One reason the economic consensus on tariffs is so wrong is that nearly all the models economists use to study international trade assume that trade deficits either don’t exist or that they are transient and will quickly correct themselves through monetary adjustments. According to the standard model, a trade deficit causes the dollar to depreciate, which reduces imports, increases exports, and eventually eliminates the trade deficit. If that were true, tariffs might not be necessary because trade would balance itself out over time, and, in this view, intervening with tariffs would only make the situation worse.

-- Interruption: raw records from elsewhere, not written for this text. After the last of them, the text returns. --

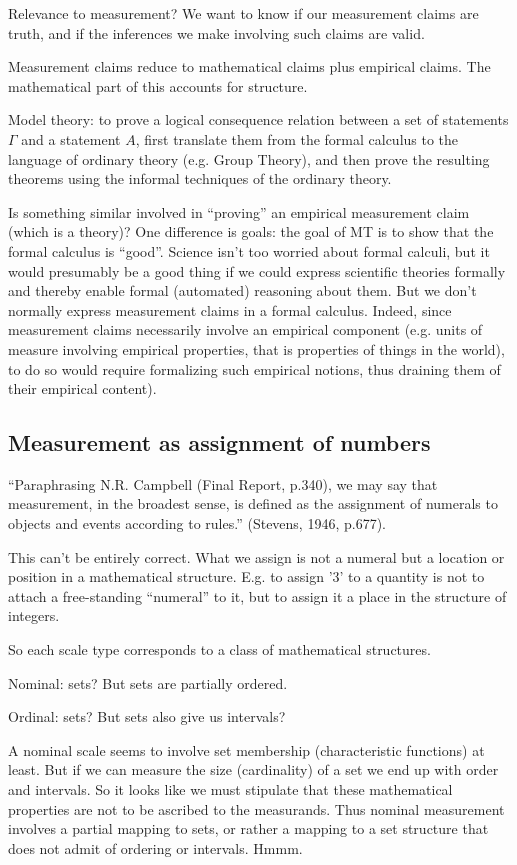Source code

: \documentclass[11pt,twoside]{article}
\begin{document}
Relevance to measurement?  We want to know if our measurement claims
are truth, and if the inferences we make involving such claims are
valid.

Measurement claims reduce to mathematical claims plus empirical
claims.  The mathematical part of this accounts for structure.

Model theory: to prove a logical consequence relation between a set of
statements $\Gamma$ and a statement $A$, first translate them from the
formal calculus to the language of ordinary theory (e.g. Group
Theory), and then prove the resulting theorems using the informal
techniques of the ordinary theory.

Is something similar involved in ``proving'' an empirical measurement
claim (which is a theory)?  One difference is goals: the goal of MT is
to show that the formal calculus is ``good''.  Science isn't too
worried about formal calculi, but it would presumably be a good thing
if we could express scientific theories formally and thereby enable
formal (automated) reasoning about them.  But we don't normally
express measurement claims in a formal calculus.  Indeed, since
measurement claims necessarily involve an empirical component
(e.g. units of measure involving empirical properties, that is
properties of things in the world), to do so would require formalizing
such empirical notions, thus draining them of their empirical
content).

\subsection{Measurement as assignment of numbers}

``Paraphrasing N.R. Campbell (Final Report, p.340), we may say that
measurement, in the broadest sense, is defined as the assignment of
numerals to objects and events according to rules.'' (Stevens, 1946,
p.677).

This can't be entirely correct.  What we assign is not a numeral but a
location or position in a mathematical structure.  E.g. to assign '3'
to a quantity is not to attach a free-standing ``numeral'' to it, but
to assign it a place in the structure of integers.

So each scale type corresponds to a class of mathematical structures.

Nominal:  sets?  But sets are partially ordered.

Ordinal:  sets?  But sets also give us intervals?

A nominal scale seems to involve set membership (characteristic
functions) at least.  But if we can measure the size (cardinality) of
a set we end up with order and intervals.  So it looks like we must
stipulate that these mathematical properties are not to be ascribed to
the measurands.  Thus nominal measurement involves a partial mapping
to sets, or rather a mapping to a set structure that does not admit of
ordering or intervals.  Hmmm.
\end{document}
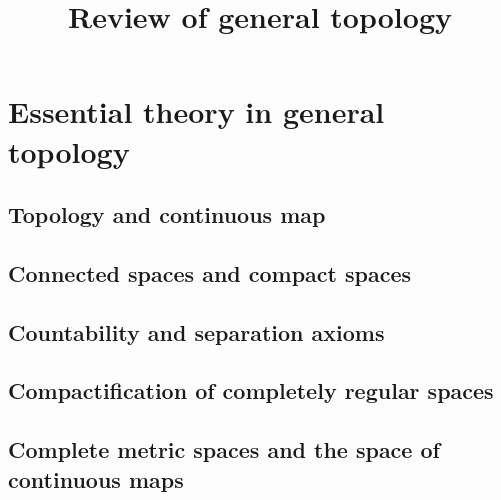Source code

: 





\title{Review of general topology}


\author{}

\maketitle

\setcounter{tocdepth}{1}
\tableofcontents

\part{Essential theory in general topology}
\chapter{Topology and continuous map}\label{topology}
    
    
    
    
\chapter{Connected spaces and compact spaces}\label{connectedness and compactness}
    
    
    
    
    
    
\chapter{Countability and separation axioms}\label{countability and separation axioms}
    
    
    
     
\chapter{Compactification of completely regular spaces}\label{compactification}
    
    
\chapter{Complete metric spaces and the space of continuous maps}\label{completeness and C0 spaces}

However, this view does not match reality. The United States has been running current account deficits for five decades, and they have widened dramatically in recent years, from about 2% of gross domestic product (GDP) during the first term of the Trump administration to a high of nearly 4% of GDP under the Biden administration. And during that time, the dollar has appreciated, not depreciated!

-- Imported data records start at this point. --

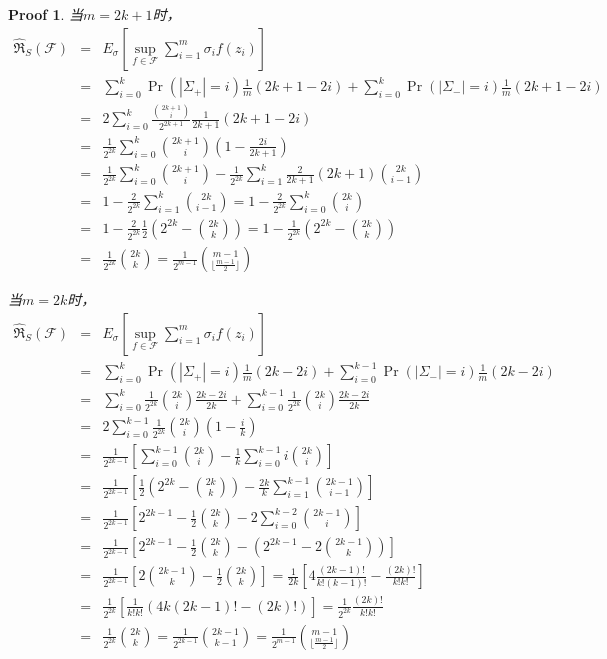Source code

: \documentclass[a4paper,UTF8]{article}
\numberwithin{equation}{section}
\newtheorem*{myProof}{Proof}
\begin{document}
\begin{myProof}
当$m=2k + 1$时，
\begin{eqnarray*}
\hat{\mathfrak{R}}_S(\mathcal{F}) &=& E_{\sigma}[\sup_{f \in \mathcal{F}} \sum_{i = 1}^m \sigma_i f(z_i)] \\
&=& \sum_{i=0}^{k} \Pr (|\Sigma_+|=i)\frac{1}{m}(2k + 1 - 2i) + \sum_{i=0}^{k} \Pr (|\Sigma_-|=i)\frac{1}{m}(2k + 1 - 2i) \\
&=& 2 \sum_{i=0}^{k} \frac{\binom{2k+1}{i}}{2^{2k+1}} \frac{1}{2k+1}(2k+1-2i) \\
&=& \frac{1}{2^{2k}} \sum_{i=0}^{k} \binom{2k+1}{i} (1 - \frac{2i}{2k+1}) \\
&=& \frac{1}{2^{2k}} \sum_{i=0}^{k} \binom{2k+1}{i} - \frac{1}{2^{2k}} \sum_{i=1}^{k} \frac{2}{2k+1} (2k+1) \binom{2k}{i-1} \\
&=& 1 - \frac{2}{2^{2k}} \sum_{i=1}^k \binom{2k}{i-1} = 1 - \frac{2}{2^{2k}} \sum_{i=0}^k \binom{2k}{i} \\
&=& 1- \frac{2}{2^{2k}} \frac{1}{2} (2^{2k} - \binom{2k}{k}) = 1 - \frac{1}{2^{2k}} (2^{2k} - \binom{2k}{k}) \\
&=& \frac{1}{2^{2k}} \binom{2k}{k} = \frac{1}{2^{m-1}}\binom{m-1}{\lfloor \frac{m-1}{2} \rfloor}
\end{eqnarray*}

当$m=2k$时，
\begin{eqnarray*}
\hat{\mathfrak{R}}_S(\mathcal{F}) &=& E_{\sigma}[\sup_{f \in \mathcal{F}} \sum_{i = 1}^m \sigma_i f(z_i)] \\
&=& \sum_{i=0}^{k} \Pr(|\Sigma_+|=i) \frac{1}{m}(2k-2i) + \sum_{i=0}^{k-1} \Pr(|\Sigma_-|=i) \frac{1}{m}(2k-2i) \\
&=& \sum_{i=0}^k \frac{1}{2^{2k}} \binom{2k}{i} \frac{2k-2i}{2k} + \sum_{i=0}^{k-1} \frac{1}{2^{2k}} \binom{2k}{i} \frac{2k-2i}{2k} \\
&=& 2 \sum_{i=0}^{k-1} \frac{1}{2^{2k}} \binom{2k}{i} (1 - \frac{i}{k}) \\
&=& \frac{1}{2^{2k-1}} \left[ \sum_{i=0}^{k-1} \binom{2k}{i} - \frac{1}{k} \sum_{i=0}^{k-1} i \binom{2k}{i} \right] \\
&=& \frac{1}{2^{2k-1}} \left[ \frac{1}{2}(2^{2k} - \binom{2k}{k} )- \frac{2k}{k} \sum_{i=1}^{k-1} \binom{2k-1}{i-1} \right] \\
&=& \frac{1}{2^{2k-1}} \left[ 2^{2k-1} - \frac{1}{2} \binom{2k}{k} - 2\sum_{i=0}^{k-2} \binom{2k-1}{i} \right] \\
&=& \frac{1}{2^{2k-1}} \left[ 2^{2k-1} - \frac{1}{2} \binom{2k}{k} - (2^{2k-1} - 2 \binom{2k-1}{k}) \right] \\
&=& \frac{1}{2^{2k-1}} \left[ 2 \binom{2k-1}{k} - \frac{1}{2} \binom{2k}{k} \right] = \frac{1}{2k} \left[ 4 \frac{(2k-1)!}{k!(k-1)!} - \frac{(2k)!}{k!k!} \right] \\
&=& \frac{1}{2^{2k}} \left[ \frac{1}{k!k!} (4k(2k-1)! - (2k)!) \right] = \frac{1}{2^{2k}} \frac{(2k)!}{k!k!} \\
&=& \frac{1}{2^{2k}}\binom{2k}{k} = \frac{1}{2^{2k-1}}\binom{2k-1}{k-1} = \frac{1}{2^{m-1}}\binom{m-1}{\lfloor \frac{m-1}{2} \rfloor} \\
\end{eqnarray*}


\end{myProof}
\end{document}
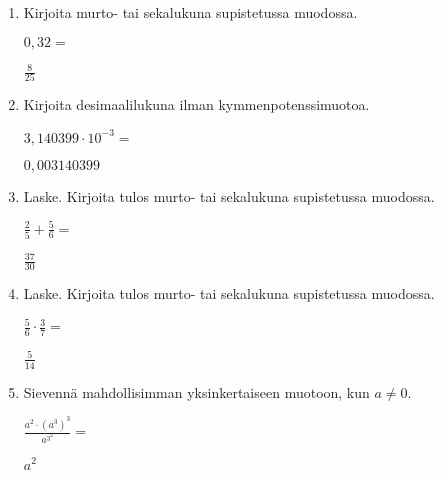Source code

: \documentclass[finnish, a4paper, 12pt]{article}
\begin{document}
	\begin{enumerate}[leftmargin=*]
		\setlength\itemsep{1em}
		
		\item %
		Kirjoita murto- tai sekalukuna supistetussa muodossa. 
		
		\(
		0{,}32 = 
		\) %
		
		\begin{version:withAnswers}
		\( \frac{8}{25} \)
		\end{version:withAnswers}

		\vspace{8pt}
		
		\item %
		Kirjoita desimaalilukuna ilman kymmenpotenssimuotoa. 
		
		\(
		3{,}140399\cdot 10^{-3} = 
		\) %
		\begin{version:withAnswers}
		\( 0,003140399 \)
		\end{version:withAnswers}	
		\vspace{8pt}
		
		\item %
		Laske. Kirjoita tulos murto- tai sekalukuna supistetussa muodossa.
		
		\(
		\displaystyle
		\frac{2}{5}+\frac{5}{6} = 
		\) %
		\begin{version:withAnswers}
		\( \frac{37}{30} \)
		\end{version:withAnswers}	
		
		\vspace{8pt}
		
		\item %
		Laske. Kirjoita tulos murto- tai sekalukuna supistetussa muodossa.
		
		\(
		\displaystyle
		\frac{5}{6}\cdot\frac{3}{7} = 
		\) %
		\begin{version:withAnswers}
		\( \frac{5}{14} \)
		\end{version:withAnswers}
		
		\vspace{8pt}
		
		\item %
		Sievennä mahdollisimman yksinkertaiseen muotoon, kun \(a \not = 0\). 
		
		\(
		\displaystyle
		\frac{a^2 \cdot \left(a^3\right)^3}{a^{3^2}} =
		\phantom{mmmmmmmmmmmmmmm}
		\) %
		\begin{version:withAnswers}
		\(  a^{2} \)
		\end{version:withAnswers}
		

\end{enumerate}
\end{document}
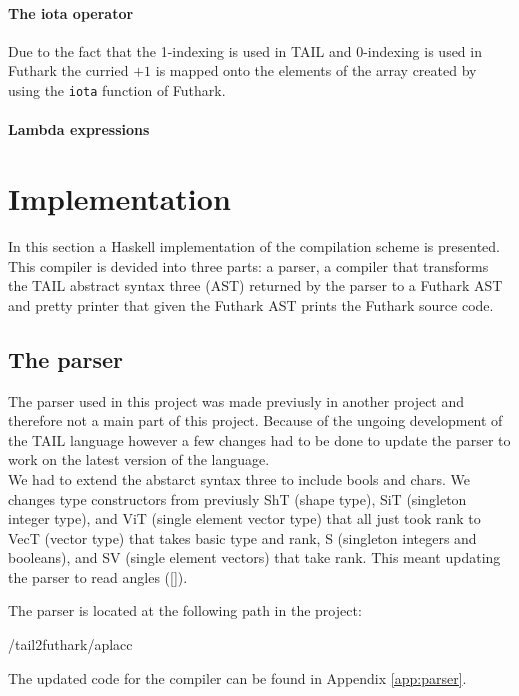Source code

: \documentclass[11pt]{article}
\begin{document}
\paragraph{The iota operator} 
Due to the fact that the 1-indexing is used in TAIL and 0-indexing is used in Futhark the curried $+1$ is mapped onto the elements of the array created by using the {\tt iota} function of Futhark. 

\paragraph{Lambda expressions} 

\section{Implementation}
\label{sec:impl}
In this section a Haskell implementation of the compilation scheme is presented. This compiler is devided into three parts: a parser, a compiler that transforms the TAIL abstract syntax three (AST) returned by the parser to a Futhark AST and pretty printer that given the Futhark AST prints the Futhark source code. 

\subsection{The parser}
The parser used in this project was made previusly in another project \cite{APLACC} and therefore not a main part of this project. Because of the ungoing development of the TAIL language however a few changes had to be done to update the parser to work on the latest version of the language. \\

We had to extend the abstarct syntax three to include bools and chars. 
We changes type constructors from previusly ShT (shape type), SiT (singleton integer type), and ViT (single element vector type) that all just took rank
to VecT (vector type) that takes basic type and rank, S (singleton integers and booleans), and SV (single element vectors) that take rank. 
This meant updating the parser to read angles ([]).

The parser is located at the following path in the project: 

/tail2futhark/aplacc

The updated code for the compiler can be found in Appendix \ref{app:parser}.
\end{document}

The long-term picture is clear: the models are wrong. One reason is that they fail to take into account the United States’ role as the issuer of the world’s reserve currency. Reserve currency status is important, and because demand for dollars has always been strong, the strength of the dollar has made it impossible for international capital flows to balance, even after fifty years.

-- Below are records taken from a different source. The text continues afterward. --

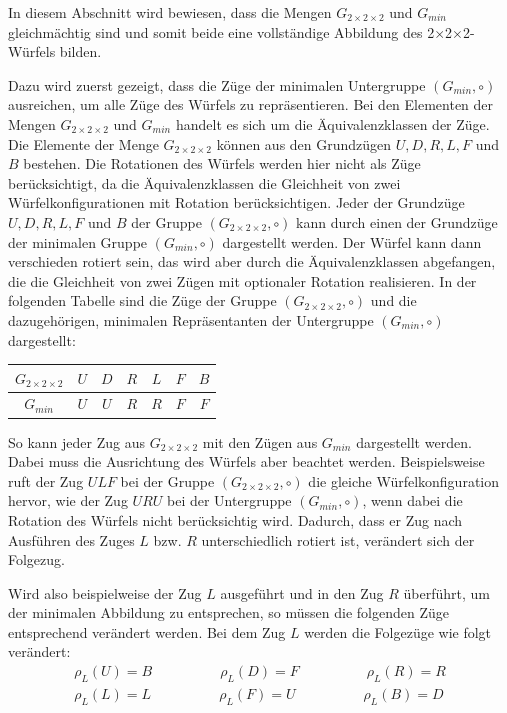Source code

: \documentclass[12pt,a4paper, usenames, dvipsnames]{article}
\theoremstyle{mystyle}
\theoremstyle{definition}
\newcommand{\Gtwo}{\ensuremath{G_{2\times 2\times 2}}}
\newcommand{\Ttwo}{2$\times$2$\times$2-}
\begin{document}

In diesem Abschnitt wird bewiesen, dass die Mengen $\Gtwo$ und $G_{min}$ gleichmächtig sind und somit beide eine vollständige Abbildung des \Ttwo Würfels bilden. 

Dazu wird zuerst gezeigt, dass die Züge der minimalen Untergruppe $(G_{min}, \circ)$ ausreichen, um alle Züge des Würfels zu repräsentieren. Bei den Elementen der Mengen $\Gtwo$ und $G_{min}$ handelt es sich um die Äquivalenzklassen der Züge. Die Elemente der Menge $\Gtwo$ können aus den Grundzügen $U, D, R, L, F$ und $B$ bestehen. Die Rotationen des Würfels werden hier nicht als Züge berücksichtigt, da die Äquivalenzklassen die Gleichheit von zwei Würfelkonfigurationen mit Rotation berücksichtigen.
Jeder der Grundzüge $U, D, R, L, F$ und $B$ der Gruppe $(\Gtwo, \circ)$ kann durch einen der Grundzüge der minimalen Gruppe $(G_{min}, \circ)$ dargestellt werden. Der Würfel kann dann verschieden rotiert sein, das wird aber durch die Äquivalenzklassen abgefangen, die die Gleichheit von zwei Zügen mit optionaler Rotation realisieren. In der folgenden Tabelle sind die Züge der Gruppe $(\Gtwo, \circ)$ und die dazugehörigen, minimalen Repräsentanten der Untergruppe $(G_{min}, \circ)$ dargestellt:

\begin{center}
\begin{tabular}{c c c c c c c }
$\Gtwo$ & $U$ & $D$ & $R$  & $L$  & $F$  & $B$  \\
\midrule
$G_{min}$ & $U$ & $U$ & $R$  & $R$  & $F$  & $F$  \\
\end{tabular}
\end{center}

So kann jeder Zug aus $\Gtwo$ mit den Zügen aus $G_{min}$ dargestellt werden. Dabei muss die Ausrichtung des Würfels aber beachtet werden. Beispielsweise ruft der Zug $ULF$ bei der Gruppe $(\Gtwo, \circ)$ die gleiche Würfelkonfiguration hervor, wie der Zug $URU$ bei der Untergruppe $(G_{min}, \circ)$, wenn dabei die Rotation des Würfels nicht berücksichtig wird. Dadurch, dass er Zug nach Ausführen des Zuges $L$ bzw. $R$ unterschiedlich rotiert ist, verändert sich der Folgezug.

Wird also beispielweise der Zug $L$ ausgeführt und in den Zug $R$ überführt, um der minimalen Abbildung zu entsprechen, so müssen die folgenden Züge entsprechend verändert werden. Bei dem Zug $L$ werden die Folgezüge wie folgt verändert:
\begin{align*}
\rho_L(U) = B \ \ \ \ \ \ \ \ \ \ \ \ \ \ \ \ \ \ \ \ \ \  \rho_L(D) = F \ \ \ \ \ \ \ \ \ \ \ \ \ \ \ \ \ \ \ \ \ \   \rho_L(R) = R \\
\rho_L(L) = L \ \ \ \ \ \ \ \ \ \ \ \ \ \ \ \ \ \ \ \ \ \  \rho_L(F) = U \ \ \ \ \ \ \ \ \ \ \ \ \ \ \ \ \ \ \ \ \ \  \rho_L(B) = D 
\end{align*}
\end{document}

Some recent economic analyses that allow for the possibility that trade deficits may persist and not rebalance automatically are more in line with U.S. realities. These analyses show that by imposing tariffs on exporting countries, the United States can improve economic conditions, increase fiscal revenues, and impose large losses on the countries subject to tariffs even if the other side retaliates comprehensively.
In this sense, analyses of what economists call “tariff burden attribution” show that a large portion of the tariff burden is “borne” by the countries on which we impose tariffs. Countries with large trade surpluses are quite inflexible—they can’t find other sources of demand to replace the U.S. market. Instead, they have no choice but to export, and the United States is the world’s largest consumer market. In contrast, the United States has many alternatives: we can produce products domestically, or we can buy products from countries that treat us fairly, rather than from countries that take advantage of us. This difference in bargaining power means that other countries end up bearing the cost of tariffs.
In 2018-2019, China borne the cost of President Trump’s historic tariffs through currency depreciation, which meant that the Chinese people became poorer and had less purchasing power on the global stage. The tariff revenues paid by China were used to finance President Trump’s tax cuts for American workers and businesses. This time, tariffs will help finance tax cuts and reduce the fiscal deficit.
Tax cuts for the American people, financed in part by revenue provided by foreigners, will usher in President Trump’s new golden age of economic growth, vitality, and unprecedented opportunity. Reducing the fiscal deficit will help lower U.S. Treasury bond rates, which will in turn lower mortgage rates and consumer credit card rates, stimulating economic prosperity.
It is important to note that tariffs are not just about raising fiscal revenue. For example, the President’s reciprocal tariffs are designed to address tariff and non-tariff barriers and other forms of unfair competitive practices such as currency manipulation, dumping, and subsidies to gain unfair advantage. Raising fiscal revenue is a nice side effect, and if part of it is used to reduce taxes, it can be a powerful boost to competitiveness and U.S. exports.
Burden sharing allows the United States to continue to lead the free world for decades to come. It's not just about fairness, it's about viability. If we don't rebuild our manufacturing sector, we will be less able to provide the guarantees we need for our own security and to prop up our financial markets. The world can still enjoy the U.S. defense umbrella and trading system, but it must start paying for them. Thank you, and I'll be happy to take some questions.